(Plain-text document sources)
┌────────

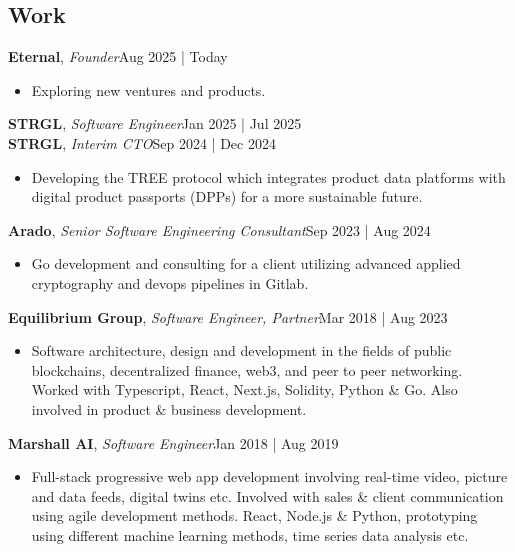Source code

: \documentclass[line,margin]{res}
\begin{document}
\address{jani.anttonen@protonmail.ch | Turku, Finland | https://janianttonen.com}

\begin{resume}
	\vspace{-5mm}

	\section{Work}
	\textbf{Eternal}, {\sl Founder}\hfill Aug 2025 | Today\\
	\begin{itemize} \itemsep 3pt
	\item Exploring new ventures and products.
	\end{itemize}
	
	\textbf{STRGL}, {\sl Software Engineer}\hfill Jan 2025 | Jul 2025\\
	\textbf{STRGL}, {\sl Interim CTO}\hfill Sep 2024 | Dec 2024\\
	\begin{itemize} \itemsep 3pt
	\item Developing the TREE protocol which integrates product data platforms with digital product passports (DPPs) for a more sustainable future.
	\end{itemize}
 
	\textbf{Arado}, {\sl Senior Software Engineering Consultant}\hfill Sep 2023 | Aug 2024\\
	\begin{itemize} \itemsep 3pt
	\item Go development and consulting for a client utilizing advanced applied cryptography and devops pipelines in Gitlab.
	\end{itemize}
 
	\textbf{Equilibrium Group}, {\sl Software Engineer, Partner}\hfill Mar 2018 | Aug 2023\\
	\begin{itemize} \itemsep 3pt
	\item Software architecture, design and development in the fields of public blockchains, decentralized finance, web3, and peer to peer networking. Worked with Typescript, React, Next.js, Solidity, Python \& Go. Also involved in product \& business development.
	\end{itemize}

	\textbf{Marshall AI}, {\sl Software Engineer}\hfill Jan 2018 | Aug 2019\\
	\begin{itemize} \itemsep 3pt
	\item Full-stack progressive web app development involving real-time video, picture and data feeds, digital twins etc. Involved with sales \& client communication using agile development methods. React, Node.js \& Python, prototyping using different machine learning methods, time series data analysis etc.
	\end{itemize}


\end{resume}
\end{document}
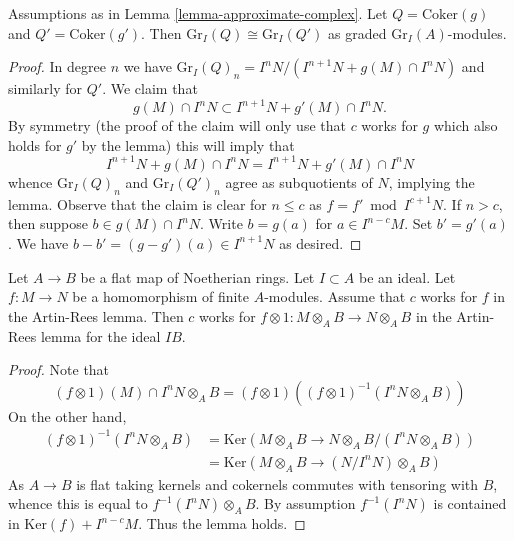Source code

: \begin{lemma}
\label{lemma-approximate-complex-graded}
Assumptions as in Lemma \ref{lemma-approximate-complex}.
Let $Q = \text{Coker}(g)$ and $Q' = \text{Coker}(g')$. Then
$\text{Gr}_I(Q) \cong \text{Gr}_I(Q')$
as graded $\text{Gr}_I(A)$-modules.
\end{lemma}

\begin{proof}
In degree $n$ we have
$\text{Gr}_I(Q)_n = I^nN/(I^{n + 1}N + g(M) \cap I^nN)$
and similarly for $Q'$. We claim that
$$
g(M) \cap I^nN \subset I^{n + 1}N + g'(M) \cap I^nN.
$$
By symmetry (the proof of the claim will only use that $c$ works
for $g$ which also holds for $g'$ by the lemma) this will imply that
$$
I^{n + 1}N + g(M) \cap I^nN = I^{n + 1}N + g'(M) \cap I^nN
$$
whence $\text{Gr}_I(Q)_n$ and $\text{Gr}_I(Q')_n$ agree as subquotients
of $N$, implying the lemma. Observe that the claim is clear for
$n \leq c$ as $f = f' \bmod I^{c + 1}N$. If $n > c$, then suppose
$b \in g(M) \cap I^nN$. Write $b = g(a)$ for $a \in I^{n - c}M$.
Set $b' = g'(a)$. We have $b - b' = (g - g')(a) \in I^{n + 1}N$
as desired.
\end{proof}

\begin{lemma}
\label{lemma-works-flat-extension}
Let $A \to B$ be a flat map of Noetherian rings. Let $I \subset A$ be
an ideal. Let $f : M \to N$ be a homomorphism of finite $A$-modules.
Assume that $c$ works for $f$ in the Artin-Rees lemma. Then $c$ works for
$f \otimes 1 : M \otimes_A B \to N \otimes_A B$ in the Artin-Rees lemma
for the ideal $IB$.
\end{lemma}

\begin{proof}
Note that
$$
(f \otimes 1)(M) \cap I^n N \otimes_A B
= (f \otimes 1)\left((f \otimes 1)^{-1}(I^n N \otimes_A B)\right)
$$
On the other hand,
\begin{align*}
(f \otimes 1)^{-1}(I^n N \otimes_A B) &
= \text{Ker}(M \otimes_A B \to N \otimes_A B/(I^n N \otimes_A B)) \\
& =
\text{Ker}(M \otimes_A B \to (N/I^nN) \otimes_A B)
\end{align*}
As $A \to B$ is flat taking kernels and cokernels commutes with
tensoring with $B$, whence this is equal to
$f^{-1}(I^nN) \otimes_A B$. By assumption $f^{-1}(I^nN)$ is contained in
$\text{Ker}(f) + I^{n - c}M$. Thus the lemma holds.
\end{proof}








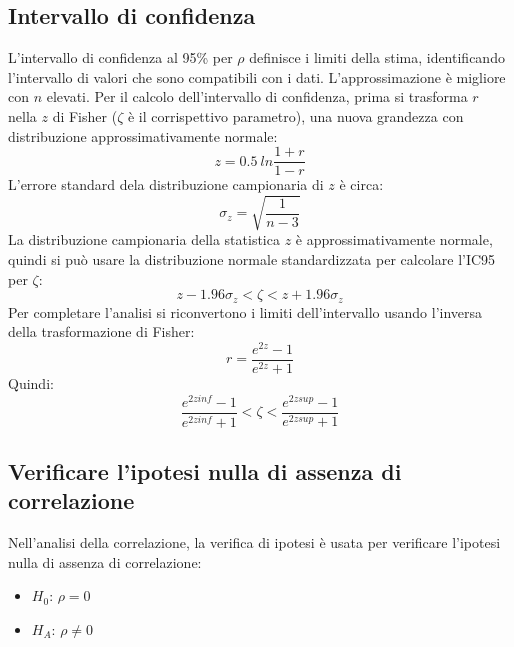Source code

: \documentclass[10pt, draft]{book}
\newcommand{\tightlist}{%
\setlength{\itemsep}{1pt}\setlength{\parskip}{0pt}\setlength{\parsep}{0pt}}
\begin{document}
\subsection{Intervallo di confidenza}

L'intervallo di confidenza al 95\% per $\rho$ definisce i limiti della stima, identificando l'intervallo di valori che sono compatibili con i dati. L'approssimazione è migliore con $n$ elevati. Per il calcolo dell'intervallo di confidenza, prima si trasforma $r$ nella $z$ di Fisher ($\zeta$ è il corrispettivo parametro), una nuova grandezza con distribuzione approssimativamente normale:
\begin{equation}
    z = 0.5\ ln{\frac{1+r}{1-r}}
\end{equation}
L'errore standard dela distribuzione campionaria di $z$ è circa:
\begin{equation}
    \sigma_z = \sqrt{\frac{1}{n-3}}
\end{equation}
La distribuzione campionaria della statistica $z$ è approssimativamente normale, quindi si può usare la distribuzione normale standardizzata per calcolare l'IC95 per $\zeta$:
\begin{equation}
    z-1.96\sigma_z<\zeta<z+1.96\sigma_z
\end{equation}
Per completare l'analisi si riconvertono i limiti dell'intervallo usando l'inversa della trasformazione di Fisher:
\begin{equation}
    r = \frac{e^{2z}-1}{e^{2z}+1}
\end{equation}
Quindi:
\begin{equation}
    \frac{e^{2zinf}-1}{e^{2zinf}+1}<\zeta<\frac{e^{2zsup}-1}{e^{2zsup}+1}
\end{equation}

\subsection{Verificare l'ipotesi nulla di assenza di correlazione}

Nell'analisi della correlazione, la verifica di ipotesi è usata per verificare l'ipotesi nulla di assenza di correlazione:
\begin{itemize}\tightlist
    \item $H_0$: $\rho = 0$
    \item $H_A$: $\rho \neq 0$
\end{itemize}
\end{document}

└────────

*BRIEF*
Within the entries, count the lines containing the string "Rees" and state nothing but the result.

*OUTPUT BELOW*
2